OK, it's way too soon to say I told you so, but ...
Pittsburgh police sergeant Eugene Hlavac -- who was terminated by Mayor Luke Ravenstahl after being accused of hitting the mother of his child -- was found not guilty yesterday.
Hlavac, you'll remember, had been promoted to sergeant by Ravenstahl back in 2007, notwithstanding a pair of domestic calls to his apartment in the months before. He was one of three officers Ravenstahl promoted despite alleged domestic problems in their past. But when Hlavac was charged with domestic violence this past December, Ravenstahl responded by terminating him the following month. In a statement, the mayor explained that
Investigators interviewed witnesses and heard Mr. Hlavac’s account of the story. Mr. Hlavac was also given the opportunity to explain the incident to Public Safety Director Michael Huss. In this case, the evidence revealed by the internal investigation speaks for itself.
Well, apparently the evidence didn't speak quite so loudly during Hlavac's criminal trial. Judge Thomas Flaherty (the former city controller) determined that eyewitness testimony cast real doubt on what happened between Hlavac and the mother of his child.
Despite that outcome, Mayor Ravenstahl has said he will try to prevent Hlavac from getting his job back. He notes that the standard for dismissing an employee is much lower than the standard of "guilty beyond a reasonable doubt" that applies in a courtroom.
The thing of it is, as I noted a few months back... the city doesn't have such a great track record on this stuff. Recall the case of Paul Abel, a Pittsburgh police officer who'd been accused of pistol-whipping and accidentally shooting a South Side man after Abel had been celebrating his birthday.
Both Abel and Hlavac were terminated by Ravenstahl before their criminal charges were heard in court. Both Abel and Hlavac were cleared by judges. (Jeffrey A. Manning ruled that Abel had gotten into the altercation with the victim in an effort to maintain public order, and "It is not the obligation of this court to police the police department.")
And Abel has already been reinstated by an arbitrator -- over the objections of police chief Nate Harper, who lamented, "How can we maintain the trust of the public when we can't terminate someone when excessive force is used?"

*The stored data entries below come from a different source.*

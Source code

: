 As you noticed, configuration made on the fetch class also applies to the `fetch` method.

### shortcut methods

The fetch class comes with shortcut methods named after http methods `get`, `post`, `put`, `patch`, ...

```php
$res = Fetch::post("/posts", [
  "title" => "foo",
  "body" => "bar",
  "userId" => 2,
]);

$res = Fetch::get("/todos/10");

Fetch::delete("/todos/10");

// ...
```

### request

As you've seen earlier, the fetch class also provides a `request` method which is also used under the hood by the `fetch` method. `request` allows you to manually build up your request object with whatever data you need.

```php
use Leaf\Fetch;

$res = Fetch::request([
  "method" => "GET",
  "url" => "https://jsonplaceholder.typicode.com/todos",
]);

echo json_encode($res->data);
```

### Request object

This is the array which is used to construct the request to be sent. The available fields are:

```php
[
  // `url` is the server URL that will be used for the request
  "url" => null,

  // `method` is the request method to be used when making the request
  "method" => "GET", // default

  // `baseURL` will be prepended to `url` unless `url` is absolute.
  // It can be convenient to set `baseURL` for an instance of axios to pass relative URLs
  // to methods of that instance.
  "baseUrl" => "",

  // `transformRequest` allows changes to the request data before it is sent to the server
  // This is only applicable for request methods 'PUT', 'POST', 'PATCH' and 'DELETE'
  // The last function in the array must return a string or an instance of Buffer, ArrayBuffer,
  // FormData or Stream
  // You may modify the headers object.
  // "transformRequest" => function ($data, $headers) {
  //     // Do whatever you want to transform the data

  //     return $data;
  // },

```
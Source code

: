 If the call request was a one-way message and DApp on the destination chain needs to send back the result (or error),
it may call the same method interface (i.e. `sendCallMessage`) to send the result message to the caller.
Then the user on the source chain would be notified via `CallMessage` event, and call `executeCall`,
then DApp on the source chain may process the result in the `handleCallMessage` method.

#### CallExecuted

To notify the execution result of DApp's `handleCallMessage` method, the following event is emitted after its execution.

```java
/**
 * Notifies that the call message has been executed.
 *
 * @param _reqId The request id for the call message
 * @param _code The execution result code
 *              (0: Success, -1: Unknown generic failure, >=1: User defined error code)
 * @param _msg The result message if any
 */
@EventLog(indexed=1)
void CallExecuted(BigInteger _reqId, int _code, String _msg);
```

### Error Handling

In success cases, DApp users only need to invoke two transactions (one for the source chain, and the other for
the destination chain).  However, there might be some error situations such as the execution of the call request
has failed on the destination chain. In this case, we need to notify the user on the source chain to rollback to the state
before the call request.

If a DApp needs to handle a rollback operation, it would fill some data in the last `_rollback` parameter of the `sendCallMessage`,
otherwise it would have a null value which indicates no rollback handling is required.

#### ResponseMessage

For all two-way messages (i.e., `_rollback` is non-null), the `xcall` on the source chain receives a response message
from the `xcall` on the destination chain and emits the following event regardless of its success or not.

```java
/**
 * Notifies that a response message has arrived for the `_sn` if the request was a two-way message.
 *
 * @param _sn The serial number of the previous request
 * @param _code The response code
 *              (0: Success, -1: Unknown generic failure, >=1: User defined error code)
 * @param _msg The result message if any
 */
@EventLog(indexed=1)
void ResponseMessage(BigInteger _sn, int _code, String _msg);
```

So what's to make us think this outcome will be any different? Not much, as far as I can see. If anything, the allegations against Hlavac seem shakier than the accusations against Abel, due to the conflicting eyewitness testimony. And as I wrote a few months ago, Hlavac
has been accused of a crime, that's all. Firing him on the basis of an as-yet unproven accusation is arguably unfair -- and it may end up biting the city in the ass. If Hlavac is cleared, a la Abel, he'll probably get reinstated by an arbitrator too.
At the time, I thought Ravenstahl should just put Hlavac on desk duty, pending a final determination of the case. You know, the way the city did with the three officers accused of beating Homewood teenager Jordan Miles.
In fact, there's an interesting contrast here. Miles, you may recall, was involved in a late-night altercation with Pittsburgh detectives in January. A judge later tossed out the charges against Miles, who police claimed was acting suspiciously. The officers involved, meanwhile, have been on desk duty ever since, awaiting an internal review of their actions. Ravenstahl has previously pledged that the review would be concluded by the end of February. But it's now nearly two months later, and still no report has been issued.
Hlavac, by contrast, was canned in January -- just weeks after the charges against him were filed. I don't exactly begrudge the city moving slowly on the Jordan Miles Three -- it's about time we saw some deliberation from our officials. And besides, there's apparently a federal investigation into this matter, and the possibility of a civil-rights lawsuit as well. (Though the city has said its internal investigations don't hinge on any outside review.)
But here's what I'd argue if I was Hlavac's attorney. I'd argue that Luke Ravenstahl caved to pressure from women's groups -- pressure he brought on himself by promoting officers accused of domestic violence in the first place. (OK, maybe if I'm Hlavac's attorney I don't bring that second part up.) I'd argue that my client was thrown under the bus, just so the Ravenstahl administration could deflect criticism.
And if I was Hlavac's attorney, I'd probably feel pretty optimistic about my chances.